デンマーク人のアンデルセンがモデルにしたであろう白鳥がこのコブハクチョウ。クチバシはオレンジ色で、付け根にコブがあることからその名が付けられた。英名はあまり鳴かないことから Mute Swan と呼ぶ。日本には棲息せず、観光施設などで飼育するために移入された。

写真は2017年6月、CAPA特別編集のカメラMOOK『ニコンD7500 実践活用スーパーブック』の執筆に必要な作例写真を撮った際のもの。風景写真を撮るために出かけたロケ先で、見つけたハクチョウ親子の愛らしい姿。撮らないわけにはいかない。そのとき、望遠レンズは持っていなかったが、D7500とセットで借りたレンズが高倍率ズームレンズの AF-S DX NIKKOR 18-140mm f/3.5-5.6G ED VR だったので、水路を泳ぐハクチョウを撮ることができた。

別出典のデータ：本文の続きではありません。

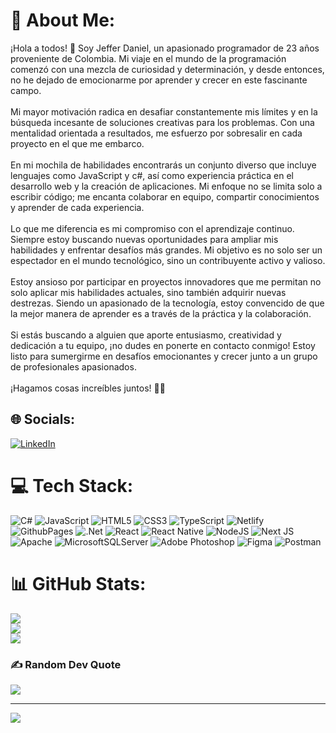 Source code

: # 💫 About Me:
¡Hola a todos! 👋 Soy Jeffer Daniel, un apasionado programador de 23 años proveniente de Colombia. Mi viaje en el mundo de la programación comenzó con una mezcla de curiosidad y determinación, y desde entonces, no he dejado de emocionarme por aprender y crecer en este fascinante campo.<br><br>Mi mayor motivación radica en desafiar constantemente mis límites y en la búsqueda incesante de soluciones creativas para los problemas. Con una mentalidad orientada a resultados, me esfuerzo por sobresalir en cada proyecto en el que me embarco.<br><br>En mi mochila de habilidades encontrarás un conjunto diverso que incluye lenguajes como JavaScript y c#, así como experiencia práctica en el desarrollo web y la creación de aplicaciones. Mi enfoque no se limita solo a escribir código; me encanta colaborar en equipo, compartir conocimientos y aprender de cada experiencia.<br><br>Lo que me diferencia es mi compromiso con el aprendizaje continuo. Siempre estoy buscando nuevas oportunidades para ampliar mis habilidades y enfrentar desafíos más grandes. Mi objetivo es no solo ser un espectador en el mundo tecnológico, sino un contribuyente activo y valioso.<br><br>Estoy ansioso por participar en proyectos innovadores que me permitan no solo aplicar mis habilidades actuales, sino también adquirir nuevas destrezas. Siendo un apasionado de la tecnología, estoy convencido de que la mejor manera de aprender es a través de la práctica y la colaboración.<br><br>Si estás buscando a alguien que aporte entusiasmo, creatividad y dedicación a tu equipo, ¡no dudes en ponerte en contacto conmigo! Estoy listo para sumergirme en desafíos emocionantes y crecer junto a un grupo de profesionales apasionados.<br><br>¡Hagamos cosas increíbles juntos! 🚀✨


## 🌐 Socials:
[![LinkedIn](https://img.shields.io/badge/LinkedIn-%230077B5.svg?logo=linkedin&logoColor=white)](https://linkedin.com/in/www.linkedin.com/in/jeffer-peralta-b07486213) 

# 💻 Tech Stack:
![C#](https://img.shields.io/badge/c%23-%23239120.svg?style=for-the-badge&logo=csharp&logoColor=white) ![JavaScript](https://img.shields.io/badge/javascript-%23323330.svg?style=for-the-badge&logo=javascript&logoColor=%23F7DF1E) ![HTML5](https://img.shields.io/badge/html5-%23E34F26.svg?style=for-the-badge&logo=html5&logoColor=white) ![CSS3](https://img.shields.io/badge/css3-%231572B6.svg?style=for-the-badge&logo=css3&logoColor=white) ![TypeScript](https://img.shields.io/badge/typescript-%23007ACC.svg?style=for-the-badge&logo=typescript&logoColor=white) ![Netlify](https://img.shields.io/badge/netlify-%23000000.svg?style=for-the-badge&logo=netlify&logoColor=#00C7B7) ![GithubPages](https://img.shields.io/badge/github%20pages-121013?style=for-the-badge&logo=github&logoColor=white) ![.Net](https://img.shields.io/badge/.NET-5C2D91?style=for-the-badge&logo=.net&logoColor=white) ![React](https://img.shields.io/badge/react-%2320232a.svg?style=for-the-badge&logo=react&logoColor=%2361DAFB) ![React Native](https://img.shields.io/badge/react_native-%2320232a.svg?style=for-the-badge&logo=react&logoColor=%2361DAFB) ![NodeJS](https://img.shields.io/badge/node.js-6DA55F?style=for-the-badge&logo=node.js&logoColor=white) ![Next JS](https://img.shields.io/badge/Next-black?style=for-the-badge&logo=next.js&logoColor=white) ![Apache](https://img.shields.io/badge/apache-%23D42029.svg?style=for-the-badge&logo=apache&logoColor=white) ![MicrosoftSQLServer](https://img.shields.io/badge/Microsoft%20SQL%20Server-CC2927?style=for-the-badge&logo=microsoft%20sql%20server&logoColor=white) ![Adobe Photoshop](https://img.shields.io/badge/adobe%20photoshop-%2331A8FF.svg?style=for-the-badge&logo=adobe%20photoshop&logoColor=white) ![Figma](https://img.shields.io/badge/figma-%23F24E1E.svg?style=for-the-badge&logo=figma&logoColor=white) ![Postman](https://img.shields.io/badge/Postman-FF6C37?style=for-the-badge&logo=postman&logoColor=white)
# 📊 GitHub Stats:
![](https://github-readme-stats.vercel.app/api?username=JD10S&theme=dark&hide_border=false&include_all_commits=false&count_private=false)<br/>
![](https://github-readme-streak-stats.herokuapp.com/?user=JD10S&theme=dark&hide_border=false)<br/>
![](https://github-readme-stats.vercel.app/api/top-langs/?username=JD10S&theme=dark&hide_border=false&include_all_commits=false&count_private=false&layout=compact)

### ✍️ Random Dev Quote
![](https://quotes-github-readme.vercel.app/api?type=horizontal&theme=dark)

---
[![](https://visitcount.itsvg.in/api?id=JD10S&icon=5&color=0)](https://visitcount.itsvg.in)

<!-- Proudly created with GPRM ( https://gprm.itsvg.in ) -->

通常、コブハクチョウは4〜7個の卵を産む。このとき見たヒナの数は4羽。大きさからみると、生後1〜2週間ほどか。カルガモなどの小型のカモは、ヒナがカラスなどの外敵に襲われることが多いため卵を10個以上産むが、ガタイの大きなハクチョウは親が近くにいれば、ヒナが襲われることは少なく、4羽で十分なのかもしれない。

こんなにモコモコで可愛いのに、どうしてアンデルセンはコブハクチョウのヒナを見て、「みにくい」と発想したのだろうか。

コブハクチョウの親子と出会ったのは、岡山県倉敷市の美観地区。古い町並みの中を流れる水路を川舟が行き来する情景が、よくテレビや雑誌に紹介される有名な観光地。この日は平日だったが、観光バスで訪れる人も多く、賑わっていた。コブハクチョウたちは人慣れしているようで、カメラやスマホを持った観光客が水路に近づいても逃げようとしなかった。

白壁の蔵屋敷が建ち並び、その中を流れる水路を観光客を乗せた川舟が行き来する倉敷美観地区。この水路にはコブハクチョウが棲みついている。